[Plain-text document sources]
________________________

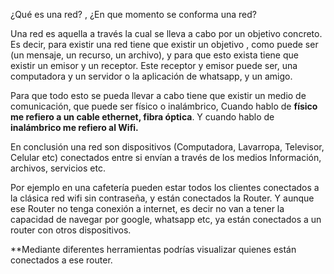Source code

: ¿Qué es una red? , ¿En que momento se conforma una red?

Una red es aquella a través la cual se lleva a cabo por un objetivo concreto.
Es decir, para existir una red tiene que existir un objetivo , como puede ser (un mensaje, un recurso, un archivo), y para que esto exista tiene que existir un emisor y un receptor. 
Este receptor y emisor puede ser, una computadora y un servidor o la aplicación de whatsapp, y un amigo.

Para que todo esto se pueda llevar a cabo tiene que existir un medio de comunicación, que puede ser físico o inalámbrico, Cuando hablo de **físico me refiero a un cable ethernet, fibra óptica**.
Y cuando hablo de **inalámbrico me refiero al Wifi.**

En conclusión una red son dispositivos (Computadora, Lavarropa, Televisor, Celular etc) conectados entre si envían a través de los medios Información, archivos, servicios etc.

Por ejemplo en una cafetería pueden estar todos los clientes conectados a la clásica red wifi sin contraseña, y están conectados la Router.
Y aunque ese Router no tenga conexión a internet, es decir no van a tener la capacidad de navegar por google, whatsapp etc, ya están conectados a un router con otros dispositivos.

**Mediante diferentes herramientas podrías visualizar quienes están conectados a ese router.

________________________

**Task goal**
Respond with the exact lines running from the one that contains "Y cuando hablo" through the last line of the data above, and no other lines.

**Answer to this exercise**
Y cuando hablo de **inalámbrico me refiero al Wifi.**

En conclusión una red son dispositivos (Computadora, Lavarropa, Televisor, Celular etc) conectados entre si envían a través de los medios Información, archivos, servicios etc.

Por ejemplo en una cafetería pueden estar todos los clientes conectados a la clásica red wifi sin contraseña, y están conectados la Router.
Y aunque ese Router no tenga conexión a internet, es decir no van a tener la capacidad de navegar por google, whatsapp etc, ya están conectados a un router con otros dispositivos.

**Mediante diferentes herramientas podrías visualizar quienes están conectados a ese router.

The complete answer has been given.